Why? Well, you’re going to get knocked down sometimes by life, as I stated above. If you’re going to pick yourself back up and keep going, you’re going to need some resources – probably money. When times are good, make sure you have money for when times are bad.

Treat every job as your ticket to a better job. If you go to work just to get paid and go home and not do anything else, you’re losing a ton of the financial value from whatever your job happens to be. You have to be at work anyway – get as much value out of that job as you can.

This does not mean that you need to go in there and work yourself to death on things that don’t produce any value for you. You should absolutely do your job responsibilities well, but along the way, you should be using your spare time and energy and whatever resources are available to you to prepare yourself for your next job.

For example, if you have downtime at work, don’t just stand or sit around. Take a peek at the job requirements for whatever job you want to have next – the one that pays you more or is more enjoyable or whatever – and start making sure you have those requirements in the bag. Build strong positive relationships with people who are on that career path.

Any time you spend just twiddling your thumbs at work just guarantees that you’ll be stuck at the same point in your career path for the rest of your life. If you want something more than an entry-level job that doesn’t pay very much, don’t just joke around at the water cooler or check Snapchat and play games on your phone, because someone else will take that promotion or that new job instead of you. Why? That someone else actually did something to get that better job.

If you don’t have a clear reason to go to college and you’re going to be taking out extensive student loans for it, go to trade school. So many people are encouraging you to go to college right now. If you don’t know why you’re going, don’t go. Seriously. Instead, go to a trade school to learn a trade so you can earn some money until you figure out why you would want to go to college.

The argument that you should go to college to “figure yourself out” made sense in an era where the cost of college wasn’t prohibitive and you weren’t completely buried by an avalanche of debt in doing so. If you can’t afford college without a ton of student loans, don’t go unless you have a very clear idea of why you’re going and what you want to do there.

Trade school is a far better alternative. You can go to school for a pretty short period of time and learn to become a plumber or an electrician or a carpenter, trades that will almost always have significant employment value. People will always need to build things, and if you have the skill to take on a specific challenging part of building something, you’ll get paid. It might not be your life’s ambition, but it’s an inexpensive and quick route to a job that pays well and you can use that pay to start off with a decent job and not a lot of debt. If you decide college is right for you later, you can use some of the money you’ve saved to finance it.

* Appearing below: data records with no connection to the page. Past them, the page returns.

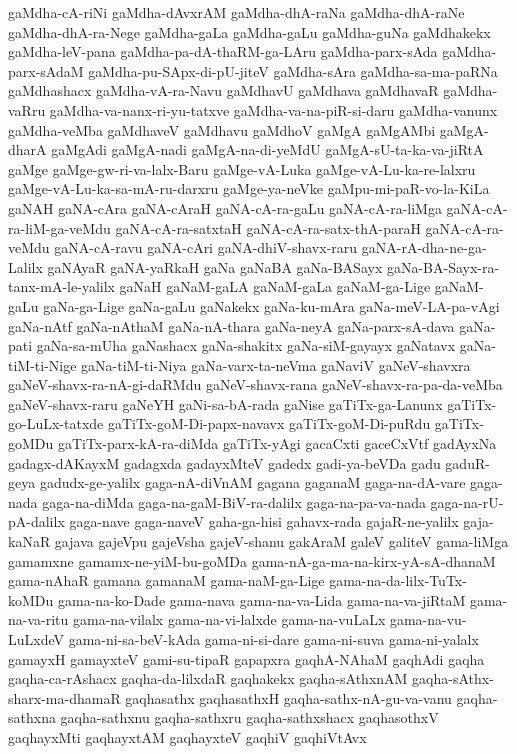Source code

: {gaMdha-cA-riNi
gaMdha-dAvxrAM
gaMdha-dhA-raNa
gaMdha-dhA-raNe
gaMdha-dhA-ra-Nege
gaMdha-gaLa
gaMdha-gaLu
gaMdha-guNa
gaMdhakekx
gaMdha-leV-pana
gaMdha-pa-dA-thaRM-ga-LAru
gaMdha-parx-sAda
gaMdha-parx-sAdaM
gaMdha-pu-SApx-di-pU-jiteV
gaMdha-sAra
gaMdha-sa-ma-paRNa
gaMdhashacx
gaMdha-vA-ra-Navu
gaMdhavU
gaMdhava
gaMdhavaR
gaMdha-vaRru
gaMdha-va-nanx-ri-yu-tatxve
gaMdha-va-na-piR-si-daru
gaMdha-vanunx
gaMdha-veMba
gaMdhaveV
gaMdhavu
gaMdhoV
gaMgA
gaMgAMbi
gaMgA-dharA
gaMgAdi
gaMgA-nadi
gaMgA-na-di-yeMdU
gaMgA-sU-ta-ka-va-jiRtA
gaMge
gaMge-gw-ri-va-lalx-Baru
gaMge-vA-Luka
gaMge-vA-Lu-ka-re-lalxru
gaMge-vA-Lu-ka-sa-mA-ru-darxru
gaMge-ya-neVke
gaMpu-mi-paR-vo-la-KiLa
gaNAH
gaNA-cAra
gaNA-cAraH
gaNA-cA-ra-gaLu
gaNA-cA-ra-liMga
gaNA-cA-ra-liM-ga-veMdu
gaNA-cA-ra-satxtaH
gaNA-cA-ra-satx-thA-paraH
gaNA-cA-ra-veMdu
gaNA-cA-ravu
gaNA-cAri
gaNA-dhiV-shavx-raru
gaNA-rA-dha-ne-ga-Lalilx
gaNAyaR
gaNA-yaRkaH
gaNa
gaNaBA
gaNa-BASayx
gaNa-BA-Sayx-ra-tanx-mA-le-yalilx
gaNaH
gaNaM-gaLA
gaNaM-gaLa
gaNaM-ga-Lige
gaNaM-gaLu
gaNa-ga-Lige
gaNa-gaLu
gaNakekx
gaNa-ku-mAra
gaNa-meV-LA-pa-vAgi
gaNa-nAtf
gaNa-nAthaM
gaNa-nA-thara
gaNa-neyA
gaNa-parx-sA-dava
gaNa-pati
gaNa-sa-mUha
gaNashacx
gaNa-shakitx
gaNa-siM-gayayx
gaNatavx
gaNa-tiM-ti-Nige
gaNa-tiM-ti-Niya
gaNa-varx-ta-neVma
gaNaviV
gaNeV-shavxra
gaNeV-shavx-ra-nA-gi-daRMdu
gaNeV-shavx-rana
gaNeV-shavx-ra-pa-da-veMba
gaNeV-shavx-raru
gaNeYH
gaNi-sa-bA-rada
gaNise
gaTiTx-ga-Lanunx
gaTiTx-go-LuLx-tatxde
gaTiTx-goM-Di-papx-navavx
gaTiTx-goM-Di-puRdu
gaTiTx-goMDu
gaTiTx-parx-kA-ra-diMda
gaTiTx-yAgi
gacaCxti
gaceCxVtf
gadAyxNa
gadagx-dAKayxM
gadagxda
gadayxMteV
gadedx
gadi-ya-beVDa
gadu
gaduR-geya
gadudx-ge-yalilx
gaga-nA-diVnAM
gagana
gaganaM
gaga-na-dA-vare
gaga-nada
gaga-na-diMda
gaga-na-gaM-BiV-ra-dalilx
gaga-na-pa-va-nada
gaga-na-rU-pA-dalilx
gaga-nave
gaga-naveV
gaha-ga-hisi
gahavx-rada
gajaR-ne-yalilx
gaja-kaNaR
gajava
gajeVpu
gajeVsha
gajeV-shanu
gakAraM
galeV
galiteV
gama-liMga
gamamxne
gamamx-ne-yiM-bu-goMDa
gama-nA-ga-ma-na-kirx-yA-sA-dhanaM
gama-nAhaR
gamana
gamanaM
gama-naM-ga-Lige
gama-na-da-lilx-TuTx-koMDu
gama-na-ko-Dade
gama-nava
gama-na-va-Lida
gama-na-va-jiRtaM
gama-na-va-ritu
gama-na-vilalx
gama-na-vi-lalxde
gama-na-vuLaLx
gama-na-vu-LuLxdeV
gama-ni-sa-beV-kAda
gama-ni-si-dare
gama-ni-suva
gama-ni-yalalx
gamayxH
gamayxteV
gami-su-tipaR
gapapxra
gaqhA-NAhaM
gaqhAdi
gaqha
gaqha-ca-rAshacx
gaqha-da-lilxdaR
gaqhakekx
gaqha-sAthxnAM
gaqha-sAthx-sharx-ma-dhamaR
gaqhasathx
gaqhasathxH
gaqha-sathx-nA-gu-va-vanu
gaqha-sathxna
gaqha-sathxnu
gaqha-sathxru
gaqha-sathxshacx
gaqhasothxV
gaqhayxMti
gaqhayxtAM
gaqhayxteV
gaqhiV
gaqhiVtAvx
}
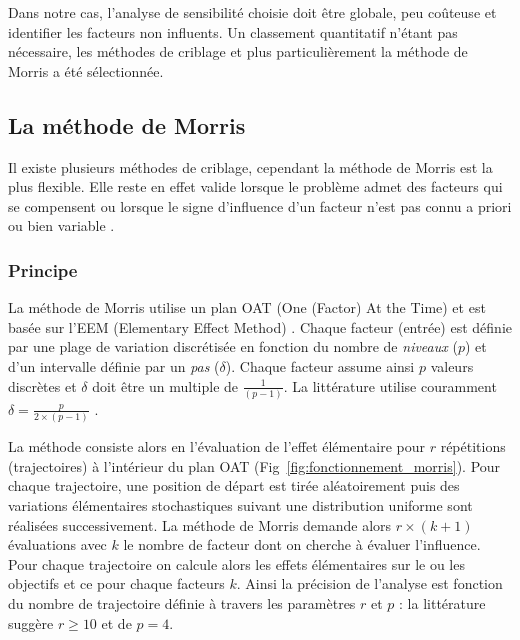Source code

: Dans notre cas, l’analyse de sensibilité choisie doit être globale, peu coûteuse
et identifier les facteurs non influents. Un classement quantitatif n’étant pas
nécessaire, les méthodes de criblage et plus particulièrement la méthode de Morris
a été sélectionnée.



\subsection{La méthode de Morris} %
\label{sub:la_methode_de_morris}
Il existe plusieurs méthodes de criblage, cependant la méthode de Morris \parencite{Morris1991161}
est la plus flexible. Elle reste en effet valide lorsque le problème admet des facteurs
qui se compensent ou lorsque le signe d’influence d’un facteur n’est pas connu a priori
ou bien variable \parencite{Saltelli2004}.


\subsubsection{Principe} %
\label{ssub:principe}
La méthode de Morris utilise un plan OAT (One (Factor) At the Time) et est basée sur
l’EEM (Elementary Effect Method) \parencite{Saltelli2004}.
Chaque facteur (entrée) est définie par une plage de variation discrétisée en fonction
du nombre de \emph{niveaux} ($p$) et d’un intervalle définie par un \emph{pas} ($\delta$).
Chaque facteur assume ainsi $p$ valeurs discrètes et $\delta$ doit être un multiple de
$\frac{1}{(p - 1)}$. La littérature utilise couramment $\delta = \frac{p}{2 \times (p - 1)}$
\parencite{Morris1991161, Campolongo20071509}.

La méthode consiste alors en l’évaluation de l’effet élémentaire pour $r$ répétitions
(trajectoires) à l’intérieur du plan OAT (Fig~\ref{fig:fonctionnement_morris}). Pour
chaque trajectoire, une position de départ est tirée aléatoirement puis des variations
élémentaires stochastiques suivant une distribution uniforme sont réalisées
successivement. La méthode de Morris demande alors $r \times (k + 1)$ évaluations avec $k$
le nombre de facteur dont on cherche à évaluer l’influence. Pour chaque trajectoire on
calcule alors les effets élémentaires sur le ou les objectifs et ce pour chaque facteurs
$k$. Ainsi la précision de l’analyse est fonction du nombre de trajectoire définie à
travers les paramètres $r$ et $p$ : la littérature suggère $r \geq 10$ et de $p = 4$.

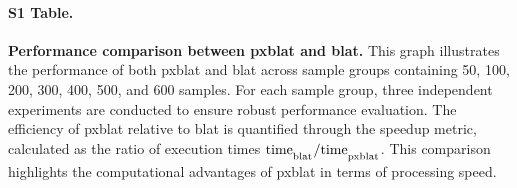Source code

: \documentclass[10pt,letterpaper]{article}
\begin{document}
{%
%
%
%
%

\paragraph*{S1 Table.}
\label{S1_Table}
{\bf Performance comparison between \gls{pxblat} and \gls{blat}.}
This graph illustrates the performance of both \gls{pxblat} and \gls{blat} across sample groups containing 50, 100, 200, 300, 400, 500, and 600 samples.
For each sample group, three independent experiments are conducted to ensure robust performance evaluation.
The efficiency of \gls{pxblat} relative to \gls{blat} is quantified through the speedup metric, calculated as the ratio of execution times \(\mathrm{time}_\textsubscript{blat} / \mathrm{time}_\textsubscript{pxblat} \).
This comparison highlights the computational advantages of \gls{pxblat} in terms of processing speed.

}
\end{document}
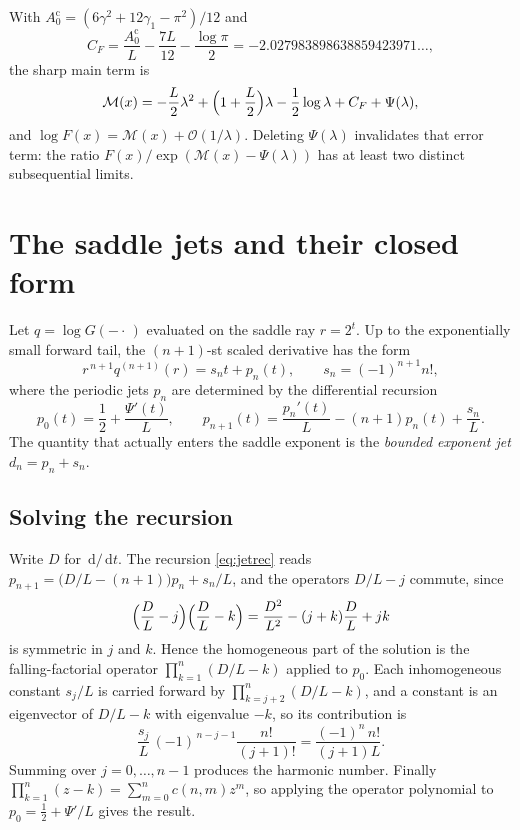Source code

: \documentclass[11pt,oneside]{article}
\theoremstyle{definition}
\theoremstyle{remark}
\newcommand{\dd}{\,\mathrm d}
\newcommand{\bigO}{\mathcal O}
\begin{document}
With $A_0^{\mathrm{c}}=(6\gamma^2+12\gamma_1-\pi^2)/12$ and
\[
  C_F=\frac{A_0^{\mathrm{c}}}{L}-\frac{7L}{12}-\frac{\log\pi}{2}
     =-2.027983898638859423971\dots,
\]
the sharp main term is
\begin{equation}\label{eq:main}
  \mathcal M(x)=-\frac L2\lambda^2+\Bigl(1+\frac L2\Bigr)\lambda
    -\frac12\log\lambda+C_F+\Psi(\lambda),
\end{equation}
and $\log F(x)=\mathcal M(x)+\bigO(1/\lambda)$.  Deleting $\Psi(\lambda)$
invalidates that error term: the ratio $F(x)/\exp(\mathcal M(x)-\Psi(\lambda))$
has at least two distinct subsequential limits.

\section{The saddle jets and their closed form}\label{sec:jets}

Let $q=\log G(-\cdot\,)$ evaluated on the saddle ray $r=2^t$.  Up to the
exponentially small forward tail, the $(n+1)$-st scaled derivative has the form
\[
  r^{\,n+1}q^{(n+1)}(r)=s_nt+p_n(t),\qquad s_n=(-1)^{n+1}n!,
\]
where the periodic jets $p_n$ are determined by the differential recursion
\begin{equation}\label{eq:jetrec}
  p_0(t)=\frac12+\frac{\Psi'(t)}{L},
  \qquad
  p_{n+1}(t)=\frac{p_n'(t)}{L}-(n+1)p_n(t)+\frac{s_n}{L}.
\end{equation}
The quantity that actually enters the saddle exponent is the \emph{bounded
exponent jet} $d_n=p_n+s_n$.

\subsection{Solving the recursion}

Write $D$ for $\dd/\dd t$.  The recursion \cref{eq:jetrec} reads
$p_{n+1}=\bigl(D/L-(n+1)\bigr)p_n+s_n/L$, and the operators $D/L-j$ commute,
since
\[
  \Bigl(\frac DL-j\Bigr)\Bigl(\frac DL-k\Bigr)
   =\frac{D^2}{L^2}-(j+k)\frac DL+jk
\]
is symmetric in $j$ and $k$.  Hence the homogeneous part of the solution is the
falling-factorial operator $\prod_{k=1}^n(D/L-k)$ applied to $p_0$.  Each
inhomogeneous constant $s_j/L$ is carried forward by
$\prod_{k=j+2}^n(D/L-k)$, and a constant is an eigenvector of $D/L-k$ with
eigenvalue $-k$, so its contribution is
\[
  \frac{s_j}{L}\,(-1)^{\,n-j-1}\frac{n!}{(j+1)!}
   =\frac{(-1)^n\,n!}{(j+1)L}.
\]
Summing over $j=0,\dots,n-1$ produces the harmonic number.  Finally
$\prod_{k=1}^n(z-k)=\sum_{m=0}^nc(n,m)z^m$, so applying the operator polynomial
to $p_0=\tfrac12+\Psi'/L$ gives the result.
\end{document}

I’m not saying college is bad, not at all. I’m simply saying that the financial cost of college is so high that unless you’re walking in there with a clear purpose, you’re probably not getting enough value out of that investment.

If there’s a decent chance you will look back in five years on the thing you’re about to do and regret it, don’t do it. This is the one piece of “keep your nose clean” advice I’ll offer you. It is really, really tempting to do a lot of crazy stuff in your late teens and twenties. I’ll be the last person to tell you not to do any of it.

I will say this, though: if you’re about to do something that has obvious risk, stop for one second and ask yourself whether you might regret this in five years or ten years. If there’s even a little risk that you’re going to look back on this as a moment where you screwed everything up, it’s not worth it. Find something else to do. It’s not as if this world is lacking in interesting and fun things to do.

You have a great life ahead of you. Have fun with it, and good luck.